The output is the lines below from the one with "techniques focus on" through the one with "within a digital", both included, printed exactly and with no other line.

________

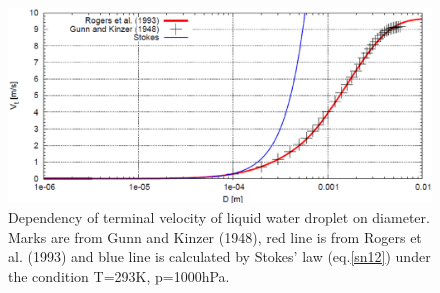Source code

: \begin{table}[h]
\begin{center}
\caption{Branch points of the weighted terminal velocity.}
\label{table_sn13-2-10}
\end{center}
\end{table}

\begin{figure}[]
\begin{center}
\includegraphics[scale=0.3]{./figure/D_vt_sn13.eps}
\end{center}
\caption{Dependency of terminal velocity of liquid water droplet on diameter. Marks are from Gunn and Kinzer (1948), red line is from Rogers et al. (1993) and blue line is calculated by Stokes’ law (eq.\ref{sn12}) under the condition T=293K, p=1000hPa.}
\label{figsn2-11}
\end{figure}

________

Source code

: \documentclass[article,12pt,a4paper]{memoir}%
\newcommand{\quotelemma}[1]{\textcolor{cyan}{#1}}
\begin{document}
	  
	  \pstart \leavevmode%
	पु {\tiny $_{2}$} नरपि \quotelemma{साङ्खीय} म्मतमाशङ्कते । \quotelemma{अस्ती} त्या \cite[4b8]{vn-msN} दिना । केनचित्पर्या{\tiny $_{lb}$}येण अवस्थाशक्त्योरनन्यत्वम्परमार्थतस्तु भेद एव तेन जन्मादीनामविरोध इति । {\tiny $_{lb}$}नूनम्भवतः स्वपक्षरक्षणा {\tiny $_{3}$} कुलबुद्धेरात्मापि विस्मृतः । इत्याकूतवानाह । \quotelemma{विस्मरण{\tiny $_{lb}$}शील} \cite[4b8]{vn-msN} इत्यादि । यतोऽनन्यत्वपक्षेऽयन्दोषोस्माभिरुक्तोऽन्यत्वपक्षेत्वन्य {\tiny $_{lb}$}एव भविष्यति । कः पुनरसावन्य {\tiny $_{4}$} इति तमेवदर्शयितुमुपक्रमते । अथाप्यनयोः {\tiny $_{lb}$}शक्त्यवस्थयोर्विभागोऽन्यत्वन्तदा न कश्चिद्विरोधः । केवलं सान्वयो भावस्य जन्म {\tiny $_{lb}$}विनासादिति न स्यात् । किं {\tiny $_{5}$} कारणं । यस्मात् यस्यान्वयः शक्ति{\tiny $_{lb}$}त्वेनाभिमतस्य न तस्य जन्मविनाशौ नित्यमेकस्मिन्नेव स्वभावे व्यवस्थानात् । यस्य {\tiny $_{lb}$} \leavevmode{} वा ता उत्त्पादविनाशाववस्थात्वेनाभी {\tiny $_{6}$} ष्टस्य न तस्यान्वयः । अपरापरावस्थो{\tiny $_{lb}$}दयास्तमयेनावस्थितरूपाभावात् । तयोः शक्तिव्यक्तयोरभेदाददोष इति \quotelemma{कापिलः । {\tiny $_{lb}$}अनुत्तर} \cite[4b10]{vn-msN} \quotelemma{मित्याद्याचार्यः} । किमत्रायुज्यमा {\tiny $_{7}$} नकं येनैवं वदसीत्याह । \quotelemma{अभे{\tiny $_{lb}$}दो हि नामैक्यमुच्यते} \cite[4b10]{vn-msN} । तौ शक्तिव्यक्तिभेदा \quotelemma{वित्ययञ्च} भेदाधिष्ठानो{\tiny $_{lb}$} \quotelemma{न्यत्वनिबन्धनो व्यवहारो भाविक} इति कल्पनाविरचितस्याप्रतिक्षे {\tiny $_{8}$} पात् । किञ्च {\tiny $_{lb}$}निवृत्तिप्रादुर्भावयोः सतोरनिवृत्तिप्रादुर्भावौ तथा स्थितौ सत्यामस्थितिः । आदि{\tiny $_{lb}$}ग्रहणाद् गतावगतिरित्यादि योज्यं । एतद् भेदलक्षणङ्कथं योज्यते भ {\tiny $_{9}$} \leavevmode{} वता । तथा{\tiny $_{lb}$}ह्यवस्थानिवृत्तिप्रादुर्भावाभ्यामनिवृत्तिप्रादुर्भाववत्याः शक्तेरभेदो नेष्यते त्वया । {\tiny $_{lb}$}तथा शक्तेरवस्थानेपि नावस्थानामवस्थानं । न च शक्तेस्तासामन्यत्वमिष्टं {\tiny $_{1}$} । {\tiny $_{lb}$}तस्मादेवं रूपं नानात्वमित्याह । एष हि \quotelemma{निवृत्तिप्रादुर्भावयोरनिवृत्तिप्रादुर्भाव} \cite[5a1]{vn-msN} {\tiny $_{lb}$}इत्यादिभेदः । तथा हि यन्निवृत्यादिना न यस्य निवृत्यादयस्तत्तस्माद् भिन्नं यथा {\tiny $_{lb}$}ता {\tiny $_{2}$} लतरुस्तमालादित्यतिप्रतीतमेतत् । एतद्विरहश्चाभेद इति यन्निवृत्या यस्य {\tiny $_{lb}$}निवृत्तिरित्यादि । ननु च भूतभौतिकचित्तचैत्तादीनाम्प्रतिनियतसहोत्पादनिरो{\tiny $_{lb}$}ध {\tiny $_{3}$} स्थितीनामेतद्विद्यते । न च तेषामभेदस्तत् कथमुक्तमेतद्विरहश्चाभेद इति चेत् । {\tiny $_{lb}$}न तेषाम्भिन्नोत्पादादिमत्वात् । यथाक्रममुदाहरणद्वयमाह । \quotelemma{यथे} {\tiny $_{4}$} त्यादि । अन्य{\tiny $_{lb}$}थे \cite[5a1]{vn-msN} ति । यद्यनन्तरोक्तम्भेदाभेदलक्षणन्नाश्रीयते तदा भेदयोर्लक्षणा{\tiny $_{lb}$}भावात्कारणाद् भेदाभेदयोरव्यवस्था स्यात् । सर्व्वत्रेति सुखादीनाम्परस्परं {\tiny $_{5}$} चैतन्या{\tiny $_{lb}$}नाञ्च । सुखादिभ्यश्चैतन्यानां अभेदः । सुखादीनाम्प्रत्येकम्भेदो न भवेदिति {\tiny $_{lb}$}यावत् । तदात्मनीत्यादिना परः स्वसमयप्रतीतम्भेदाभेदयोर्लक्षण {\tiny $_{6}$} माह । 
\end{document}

________

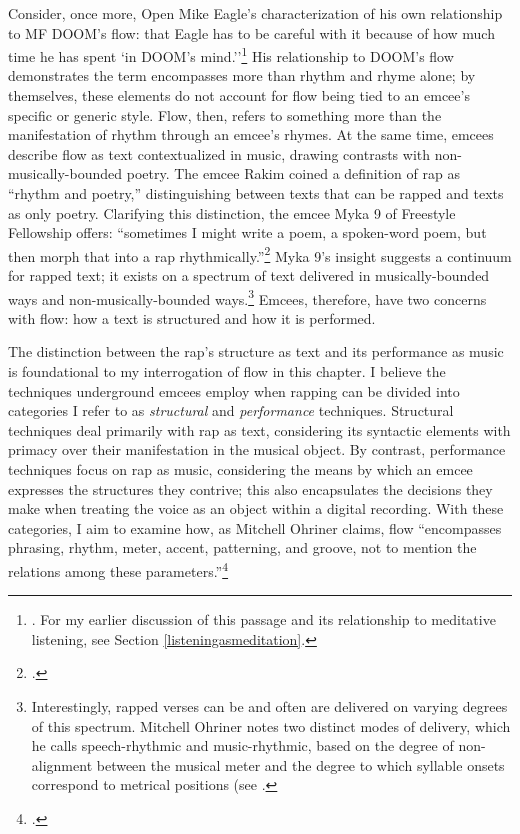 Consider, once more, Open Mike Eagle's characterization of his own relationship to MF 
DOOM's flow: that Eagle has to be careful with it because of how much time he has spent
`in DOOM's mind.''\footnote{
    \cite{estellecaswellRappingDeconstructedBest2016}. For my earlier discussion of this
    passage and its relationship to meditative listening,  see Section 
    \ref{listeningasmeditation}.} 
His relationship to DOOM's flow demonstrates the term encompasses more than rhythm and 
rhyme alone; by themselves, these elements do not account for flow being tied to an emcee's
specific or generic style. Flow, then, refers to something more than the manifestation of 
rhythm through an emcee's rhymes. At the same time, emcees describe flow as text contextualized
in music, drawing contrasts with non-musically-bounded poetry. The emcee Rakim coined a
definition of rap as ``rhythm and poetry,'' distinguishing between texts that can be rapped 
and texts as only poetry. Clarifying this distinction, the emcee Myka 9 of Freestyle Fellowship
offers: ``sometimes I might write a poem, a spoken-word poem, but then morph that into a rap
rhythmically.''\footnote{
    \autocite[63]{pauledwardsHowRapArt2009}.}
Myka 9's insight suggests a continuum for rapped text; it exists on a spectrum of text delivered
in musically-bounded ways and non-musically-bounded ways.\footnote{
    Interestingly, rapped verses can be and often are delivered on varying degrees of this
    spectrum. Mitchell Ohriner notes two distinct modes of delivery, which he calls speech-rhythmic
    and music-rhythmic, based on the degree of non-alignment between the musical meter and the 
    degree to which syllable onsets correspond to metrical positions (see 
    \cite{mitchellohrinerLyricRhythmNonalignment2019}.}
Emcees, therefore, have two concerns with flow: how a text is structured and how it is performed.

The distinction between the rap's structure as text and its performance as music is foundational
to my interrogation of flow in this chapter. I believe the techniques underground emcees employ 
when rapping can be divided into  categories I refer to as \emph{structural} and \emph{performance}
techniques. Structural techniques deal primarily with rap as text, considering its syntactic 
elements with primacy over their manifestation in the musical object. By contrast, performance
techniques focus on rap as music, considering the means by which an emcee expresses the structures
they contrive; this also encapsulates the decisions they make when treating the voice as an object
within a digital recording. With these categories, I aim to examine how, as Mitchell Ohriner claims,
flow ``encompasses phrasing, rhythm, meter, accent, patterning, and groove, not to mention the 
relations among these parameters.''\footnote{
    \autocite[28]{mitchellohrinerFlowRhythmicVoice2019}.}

________

■ **Result for this exercise**:
techniques focus on rap as music, considering the means by which an emcee expresses the structures
they contrive; this also encapsulates the decisions they make when treating the voice as an object
within a digital recording. With these categories, I aim to examine how, as Mitchell Ohriner claims,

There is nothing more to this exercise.